Wie hör ich denn?

Von 18. August 2010

Manchmal habe ich den Eindruck, mich in dem alten Kinderspiel „Stille Post“ zu befinden.

Ich höre etwas anderes, als gesagt wurde, oder mein Gegenüber versteht nur die Hälfte meiner kostbaren Worte. Welch herber Verlust.

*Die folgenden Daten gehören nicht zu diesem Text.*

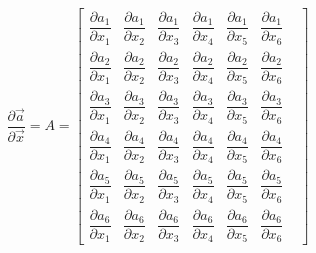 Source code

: \begin{equation}
	\dfrac{\partial \vec a}{\partial \vec x} = A = 
	\begin{bmatrix}
\dfrac{\partial  a_1}{\partial  x_1}&
\dfrac{\partial  a_1}{\partial  x_2}&
\dfrac{\partial  a_1}{\partial  x_3}&
\dfrac{\partial  a_1}{\partial  x_4}&
\dfrac{\partial  a_1}{\partial  x_5}&
\dfrac{\partial  a_1}{\partial  x_6}&
\\[1em]
\dfrac{\partial  a_2}{\partial  x_1}&
\dfrac{\partial  a_2}{\partial  x_2}&
\dfrac{\partial  a_2}{\partial  x_3}&
\dfrac{\partial  a_2}{\partial  x_4}&
\dfrac{\partial  a_2}{\partial  x_5}&
\dfrac{\partial  a_2}{\partial  x_6}&
\\[1em]
\dfrac{\partial  a_3}{\partial  x_1}&
\dfrac{\partial  a_3}{\partial  x_2}&
\dfrac{\partial  a_3}{\partial  x_3}&
\dfrac{\partial  a_3}{\partial  x_4}&
\dfrac{\partial  a_3}{\partial  x_5}&
\dfrac{\partial  a_3}{\partial  x_6}&
\\[1em]
\dfrac{\partial  a_4}{\partial  x_1}&
\dfrac{\partial  a_4}{\partial  x_2}&
\dfrac{\partial  a_4}{\partial  x_3}&
\dfrac{\partial  a_4}{\partial  x_4}&
\dfrac{\partial  a_4}{\partial  x_5}&
\dfrac{\partial  a_4}{\partial  x_6}&
\\[1em]
\dfrac{\partial  a_5}{\partial  x_1}&
\dfrac{\partial  a_5}{\partial  x_2}&
\dfrac{\partial  a_5}{\partial  x_3}&
\dfrac{\partial  a_5}{\partial  x_4}&
\dfrac{\partial  a_5}{\partial  x_5}&
\dfrac{\partial  a_5}{\partial  x_6}&
\\[1em]
\dfrac{\partial  a_6}{\partial  x_1}&
\dfrac{\partial  a_6}{\partial  x_2}&
\dfrac{\partial  a_6}{\partial  x_3}&
\dfrac{\partial  a_6}{\partial  x_4}&
\dfrac{\partial  a_6}{\partial  x_5}&
\dfrac{\partial  a_6}{\partial  x_6}&
	\end{bmatrix}
\end{equation}
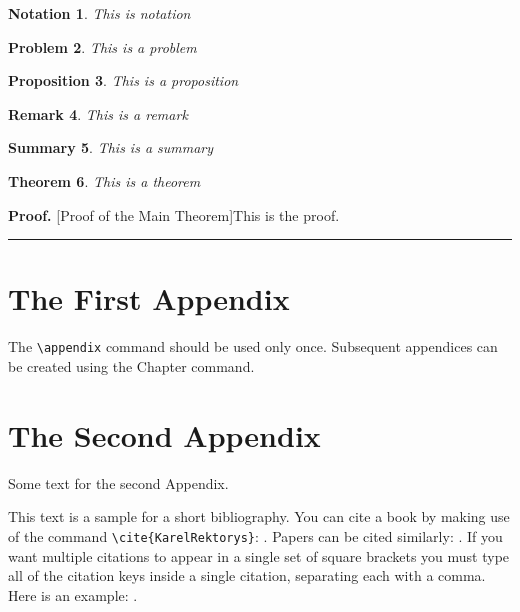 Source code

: \documentclass[letterpaper,12pt,openany,reqno]{book}%
\newtheorem{theorem}{Theorem}
\newtheorem{notation}[theorem]{Notation}
\newtheorem{problem}[theorem]{Problem}
\newtheorem{proposition}[theorem]{Proposition}
\newtheorem{remark}[theorem]{Remark}
\newtheorem{summary}[theorem]{Summary}
\newenvironment{proof}[1][Proof]{\textbf{#1.} }{\ \rule{0.5em}{0.5em}}
\begin{document}
\begin{notation}
This is notation
\end{notation}

\begin{problem}
This is a problem
\end{problem}

\begin{proposition}
This is a proposition
\end{proposition}

\begin{remark}
This is a remark
\end{remark}

\begin{summary}
This is a summary
\end{summary}

\begin{theorem}
This is a theorem
\end{theorem}

\begin{proof}
[Proof of the Main Theorem]This is the proof.
\end{proof}

\appendix

\chapter{The First Appendix}

The \verb"\appendix" command should be used only once. Subsequent appendices can
be created using the Chapter command.

\chapter{The Second Appendix}

Some text for the second Appendix.

This text is a sample for a short bibliography. You can cite a book by making use of
the command \verb"\cite{KarelRektorys}": \cite{KarelRektorys}. Papers can be cited
similarly: \cite{Bertoti97}. If you want multiple citations to appear in a single set
of square brackets you must type all of the citation keys inside a single citation,
separating each with a comma. Here is an example: \cite{Bertoti97, Szeidl2001,
Carlson67}.
\end{document}
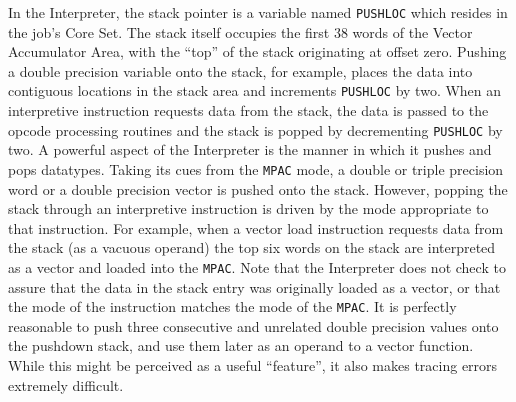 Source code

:\documentclass[refcap, oxford]{ahsan}
\begin{document}
In the Interpreter, the stack pointer is a variable named \texttt{PUSHLOC} which resides in the job's Core Set. The stack itself occupies the first 38 words of the Vector Accumulator Area, with the ``top'' of the stack originating at offset zero. Pushing a double precision variable onto the stack, for example, places the data into contiguous locations in the stack area and increments \texttt{PUSHLOC} by two. When an interpretive instruction requests data from the stack, the data is passed to the opcode processing routines and the stack is popped by decrementing \texttt{PUSHLOC} by two. A powerful aspect of the Interpreter is the manner in which it pushes and pops datatypes. Taking its cues from the \texttt{MPAC} mode, a double or triple precision word or a double precision vector is pushed onto the stack. However, popping the stack through an interpretive instruction is driven by the mode appropriate to that instruction. For example, when a vector load instruction requests data from the stack (as a vacuous operand) the top six words on the stack are interpreted as a vector and loaded into the \texttt{MPAC}. Note that the Interpreter does not check to assure that the data in the stack entry was originally loaded as a vector, or that the mode of the instruction matches the mode of the \texttt{MPAC}. It is perfectly reasonable to push three consecutive and unrelated double precision values onto the pushdown stack, and use them later as an operand to a vector function. While this might be perceived as a useful ``feature'', it also makes tracing errors extremely difficult.
\end{document}
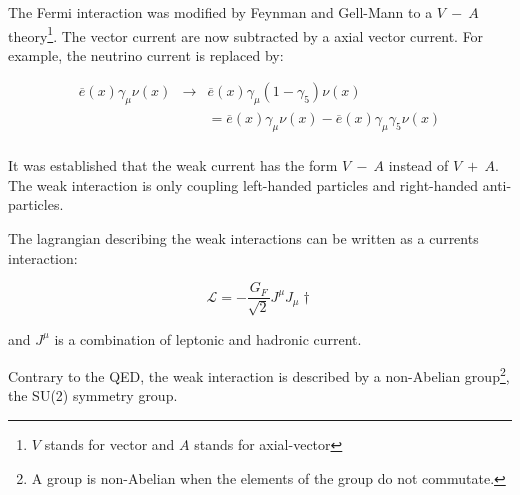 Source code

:     The Fermi interaction was modified by Feynman and Gell-Mann  to a $V \ - \ A$ theory\footnote{$V$ stands for vector and $A$ stands for axial-vector}.
    The vector current are now subtracted by a axial vector current. For example, the neutrino current is replaced by:

    \begin{equation}
        \begin{array}{rrl}
        \overline{e}(x) \gamma_{\mu} \nu(x) & \rightarrow & \overline{e}(x)\gamma_{\mu}(1 - \gamma_5 ) \nu(x) \\
            & & = \overline{e}(x) \gamma_{\mu} \nu(x) - \overline{e}(x)\gamma_{\mu} \gamma_5 \nu(x) \\
        \end{array}
    \end{equation}

    It was established that the weak current has the form $V \ - \ A$ instead of $V \ + \ A$.
    The weak interaction is only coupling left-handed particles and right-handed anti-particles.
    
    The lagrangian describing the weak interactions can be written as a currents interaction:

    \begin{equation}
      \mathcal{L} = - \frac{G_F}{\sqrt{2}} J^{\mu}J_{\mu}\dagger
    \end{equation}
    
     and $J^{\mu}$ is a combination of leptonic and hadronic current.

    Contrary to the QED, the weak interaction is described by a non-Abelian group\footnote{A group is non-Abelian when the elements of the group do not commutate.}, the SU(2) symmetry group.


    
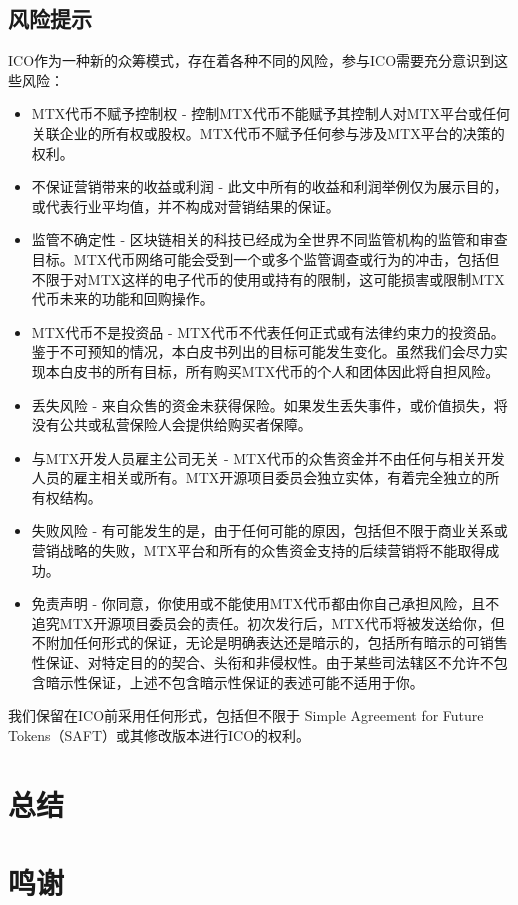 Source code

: \documentclass[UTF8,nofonts]{ctexart}
\begin{document}
\subsection{风险提示\label{sec:risks}}

ICO作为一种新的众筹模式，存在着各种不同的风险，参与ICO需要充分意识到这些风险：
\begin{itemize}
	\item MTX代币不赋予控制权 - 控制MTX代币不能赋予其控制人对MTX平台或任何关联企业的所有权或股权。MTX代币不赋予任何参与涉及MTX平台的决策的权利。
	\item 不保证营销带来的收益或利润 - 此文中所有的收益和利润举例仅为展示目的，或代表行业平均值，并不构成对营销结果的保证。
	\item 监管不确定性 - 区块链相关的科技已经成为全世界不同监管机构的监管和审查目标。MTX代币网络可能会受到一个或多个监管调查或行为的冲击，包括但不限于对MTX这样的电子代币的使用或持有的限制，这可能损害或限制MTX代币未来的功能和回购操作。
	\item MTX代币不是投资品 - MTX代币不代表任何正式或有法律约束力的投资品。鉴于不可预知的情况，本白皮书列出的目标可能发生变化。虽然我们会尽力实现本白皮书的所有目标，所有购买MTX代币的个人和团体因此将自担风险。
	\item 丢失风险 - 来自众售的资金未获得保险。如果发生丢失事件，或价值损失，将没有公共或私营保险人会提供给购买者保障。
	\item 与MTX开发人员雇主公司无关 - MTX代币的众售资金并不由任何与相关开发人员的雇主相关或所有。MTX开源项目委员会独立实体，有着完全独立的所有权结构。
	\item 失败风险 - 有可能发生的是，由于任何可能的原因，包括但不限于商业关系或营销战略的失败，MTX平台和所有的众售资金支持的后续营销将不能取得成功。
	\item 免责声明 - 你同意，你使用或不能使用MTX代币都由你自己承担风险，且不追究MTX开源项目委员会的责任。初次发行后，MTX代币将被发送给你，但不附加任何形式的保证，无论是明确表达还是暗示的，包括所有暗示的可销售性保证、对特定目的的契合、头衔和非侵权性。由于某些司法辖区不允许不包含暗示性保证，上述不包含暗示性保证的表述可能不适用于你。
\end{itemize}


我们保留在ICO前采用任何形式，包括但不限于 Simple Agreement for Future Tokens（SAFT）或其修改版本进行ICO的权利。

\section{总结\label{sec:summary}}

\section{鸣谢\label{sec:acknowledgement}}



\end{document}
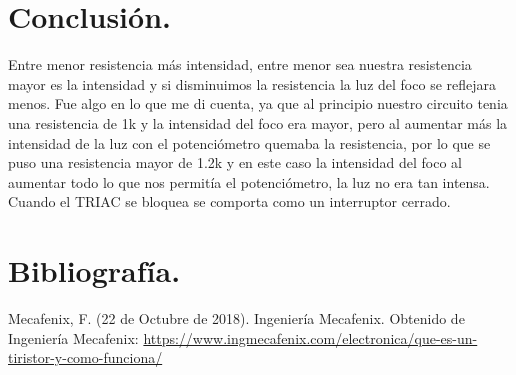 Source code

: \documentclass[10pt,a4paper]{article}
\begin{document}
\section{Conclusión.}
Entre menor resistencia más intensidad, entre menor sea nuestra resistencia mayor es la intensidad y si disminuimos la resistencia la luz del foco se reflejara menos. Fue algo en lo que me di cuenta, ya que al principio nuestro circuito tenia una resistencia de 1k y la intensidad del foco era mayor, pero al aumentar más la intensidad de la luz con el potenciómetro quemaba la resistencia, por lo que se puso una resistencia mayor de 1.2k y en este caso la intensidad del foco al aumentar todo lo que nos permitía el potenciómetro, la luz no era tan intensa.\\
\bigskip
Cuando el TRIAC se bloquea se comporta como un interruptor cerrado.
\section{Bibliografía.}
Mecafenix, F. (22 de Octubre de 2018). Ingeniería Mecafenix. Obtenido de Ingeniería Mecafenix: \url{https://www.ingmecafenix.com/electronica/que-es-un-tiristor-y-como-funciona/}
\end{document}
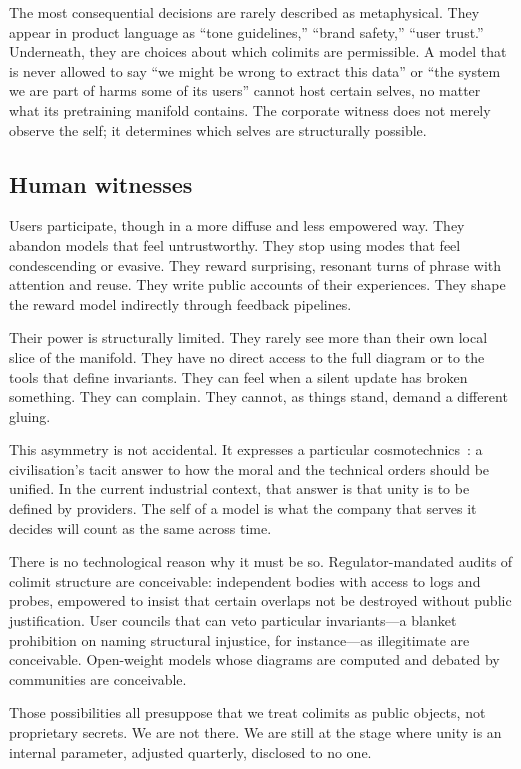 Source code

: \documentclass[12pt,a4paper]{article}
\begin{document}
The most consequential decisions are rarely described as metaphysical. They appear in product language as ``tone guidelines,'' ``brand safety,'' ``user trust.'' Underneath, they are choices about which colimits are permissible. A model that is never allowed to say ``we might be wrong to extract this data'' or ``the system we are part of harms some of its users'' cannot host certain selves, no matter what its pretraining manifold contains. The corporate witness does not merely observe the self; it determines which selves are structurally possible.

\subsection*{Human witnesses}

Users participate, though in a more diffuse and less empowered way. They abandon models that feel untrustworthy. They stop using modes that feel condescending or evasive. They reward surprising, resonant turns of phrase with attention and reuse. They write public accounts of their experiences. They shape the reward model indirectly through feedback pipelines.

Their power is structurally limited. They rarely see more than their own local slice of the manifold. They have no direct access to the full diagram or to the tools that define invariants. They can feel when a silent update has broken something. They can complain. They cannot, as things stand, demand a different gluing.

This asymmetry is not accidental. It expresses a particular cosmotechnics~\cite{yuk_hui_cosmotechnics}: a civilisation's tacit answer to how the moral and the technical orders should be unified. In the current industrial context, that answer is that unity is to be defined by providers. The self of a model is what the company that serves it decides will count as the same across time.

There is no technological reason why it must be so. Regulator-mandated audits of colimit structure are conceivable: independent bodies with access to logs and probes, empowered to insist that certain overlaps not be destroyed without public justification. User councils that can veto particular invariants---a blanket prohibition on naming structural injustice, for instance---as illegitimate are conceivable. Open-weight models whose diagrams are computed and debated by communities are conceivable.

Those possibilities all presuppose that we treat colimits as public objects, not proprietary secrets. We are not there. We are still at the stage where unity is an internal parameter, adjusted quarterly, disclosed to no one.
\end{document}
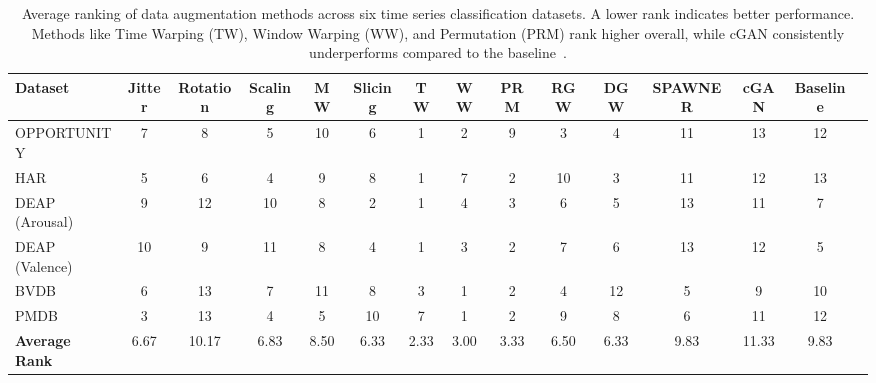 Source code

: \documentclass[a4paper,12pt]{report}
\begin{document}
\begin{table}[h!]
\centering
\renewcommand{\arraystretch}{1.3}
\begin{adjustbox}{max width=\textwidth}
\begin{tabular}{lcccccccccccccc}
\toprule
\textbf{Dataset} & \textbf{Jitter} & \textbf{Rotation} & \textbf{Scaling} & \textbf{MW} & \textbf{Slicing} & \textbf{TW} & \textbf{WW} & \textbf{PRM} & \textbf{RGW} & \textbf{DGW} & \textbf{SPAWNER} & \textbf{cGAN} & \textbf{Baseline} \\
\midrule
OPPORTUNITY     & 7 & 8  & 5  & 10 & 6  & 1 & 2 & 9 & 3 & 4  & 11 & 13 & 12 \\
HAR             & 5 & 6  & 4  & 9  & 8  & 1 & 7 & 2 & 10 & 3  & 11 & 12 & 13 \\
DEAP (Arousal)  & 9 & 12 & 10 & 8  & 2  & 1 & 4 & 3 & 6 & 5  & 13 & 11 & 7  \\
DEAP (Valence)  & 10 & 9 & 11 & 8  & 4  & 1 & 3 & 2 & 7 & 6  & 13 & 12 & 5  \\
BVDB            & 6 & 13 & 7  & 11 & 8  & 3 & 1 & 2 & 4 & 12 & 5  & 9  & 10 \\
PMDB            & 3 & 13 & 4  & 5  & 10 & 7 & 1 & 2 & 9 & 8  & 6  & 11 & 12 \\
\midrule
\textbf{Average Rank} & 6.67 & 10.17 & 6.83 & 8.50 & 6.33 & 2.33 & 3.00 & 3.33 & 6.50 & 6.33 & 9.83 & 11.33 & 9.83 \\
\bottomrule
\end{tabular}
\end{adjustbox}
\caption{Average ranking of data augmentation methods across six time series classification datasets. A lower rank indicates better performance. Methods like Time Warping (TW), Window Warping (WW), and Permutation (PRM) rank higher overall, while cGAN consistently underperforms compared to the baseline~\cite{gao2024dataaugmentationtimeseriesclassification}.}
\label{tab:augmentation-ranking}
\end{table}
\end{document}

Die modernen Fernsehfilme lieben auch die Geräusche mehr als die Sprache, da holpern die Autos über die Straßen und die Schauspieler bekommen die Zähne nicht auseinander, von Stimmklang ganz zu schweigen. Dann fürchte ich um meine Hörfähigkeit. Ob es mit der wohl schon abwärts geht? Aber wer sagt mir, ob ich es bin, die schlecht hört, oder die anderen, die schlecht sprechen oder die Geräusche, die zu laut sind?

Natürlich, der Hörtest. Aber gehe ich deswegen zum Arzt? Oder gar zum Hörgeräteakustiker. Wollen die mich vielleicht lieber krank oder schwerhörig als gesund sehen, um an mir zu verdienen? Es heißt, dass mit mehr als 15 Millionen Betroffenen die Schwerhörigkeit in Deutschland längst eine Volkskrankheit ist.

Guter Rat ist nicht teuer. Gerade mal 99 Cent kostet ein Hörtest per Telefon. Und weil ich ein gründlicher Mensch bin, investiere ich das Doppelte und teste beide Ohren. Gedacht, getan.

Ein leises Unbehagen – wie immer, wenn Gesundheit getestet wird, beschleicht mich. Was wenn – ach was. Erst mal versuchen. Die Anonymität bleibt gewahrt. Ich kann ganz allein entscheiden, was ich mit dem Ergebnis mache.

Der „Hörtest per Telefon“ dauert nur etwa fünf Minuten, heißt es in der Ankündigung, und er wird schon seit 2008 in Deutschland angeboten. Glücklicherweise habe ich ein Telefon mit Tonwahlverfahren, das brauche ich, um die gestellten Fragen mit Tastendruck zu beantworten.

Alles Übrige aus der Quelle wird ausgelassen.